Gavin Ames

Gavin Ames

08:36AM, Friday 15 March 2013

Gavin Ames

How old are you when you start ‘losing it’? I found out last week that the answer to this question is 43.

There I was, waiting outside the five-a-side football court at Altwood School’s sports hall, having a bit of banter with the lads, when one commented on my shorts looking ‘a bit ‘80s retro’. Before offering a hilarious retort about the state of his hair, I thought I would just check out the bit of kit he was referring to.

What I looked down at wasn’t quite what I was expecting to see. In short (or not as it turned out) I hadn’t finished getting dressed before leaving the house and was standing there in my Spurs shirt and my boxer shorts. To summarise, I was standing there, ready to play football, in my pants.

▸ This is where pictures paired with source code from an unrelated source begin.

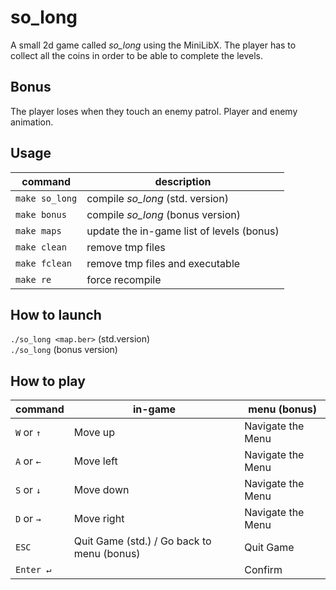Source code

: # so_long
A small 2d game called *so_long* using the MiniLibX.
The player has to collect all the coins in order to be able to complete the levels.

## Bonus
The player loses when they touch an enemy patrol.
Player and enemy animation.

## Usage
| command | description |
| ------- | ----------- |
| `make so_long` | compile *so_long* (std. version) |
| `make bonus` | compile *so_long* (bonus version) |
| `make maps` | update the in-game list of levels (bonus) |
| `make clean` | remove tmp files |
| `make fclean` | remove tmp files and executable |
| `make re` | force recompile |

## How to launch
`./so_long <map.ber>` (std.version) <br>
`./so_long` (bonus version)

## How to play
| command | in-game | menu (bonus) |
| ------- | ------- | --------------- |
| `W` or `↑` | Move up | Navigate the Menu |
| `A` or `←` | Move left | Navigate the Menu |
| `S` or `↓` | Move down | Navigate the Menu |
| `D` or `→` | Move right | Navigate the Menu |
| `ESC` | Quit Game (std.) / Go back to menu (bonus) | Quit Game |
| `Enter ↵` | | Confirm |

This was not a positive development. I can still remember being forced to do PE at Furze Platt Junior School in my racing car pants when I forgot my shorts. I also recall that was the first day of spring and I hadn’t worn a vest, which only served to exacerbate my Mowgli look and my self-consciousness. But 36 years later I am sooo over that now.

Perhaps this wasn’t actually happening. This sounds like the sort of recurring dream that anxious people have.

Maybe I was actually asleep. Perhaps I would awake at any second and spontaneously chuckle with relief, before filing this hallucination with the dream I still have about my younger self having to sit an exam I haven’t followed the course for.

‘Oh Gav, don’t put a ‘tackle’ in tonight will you’ one wag said. This was happening alright. Once the laughter started to die down, there was a moment’s quiet, when I thought I had ridden out the worst of it, before someone quietly muttered ‘is this really the best way to promote your column, mate?’

I was perplexed as to how this had happened. Then three days later, at Sunday lunch at my mum’s, she confessed she had meant to coat the roast chicken with her sunflower oil spray. Instead she had used Mr Sheen.

There is a Danish phrase that ‘the apple doesn’t fall far from the tree’. Suddenly it made perfect sense. The cooked chicken did have a good shine to it, mind.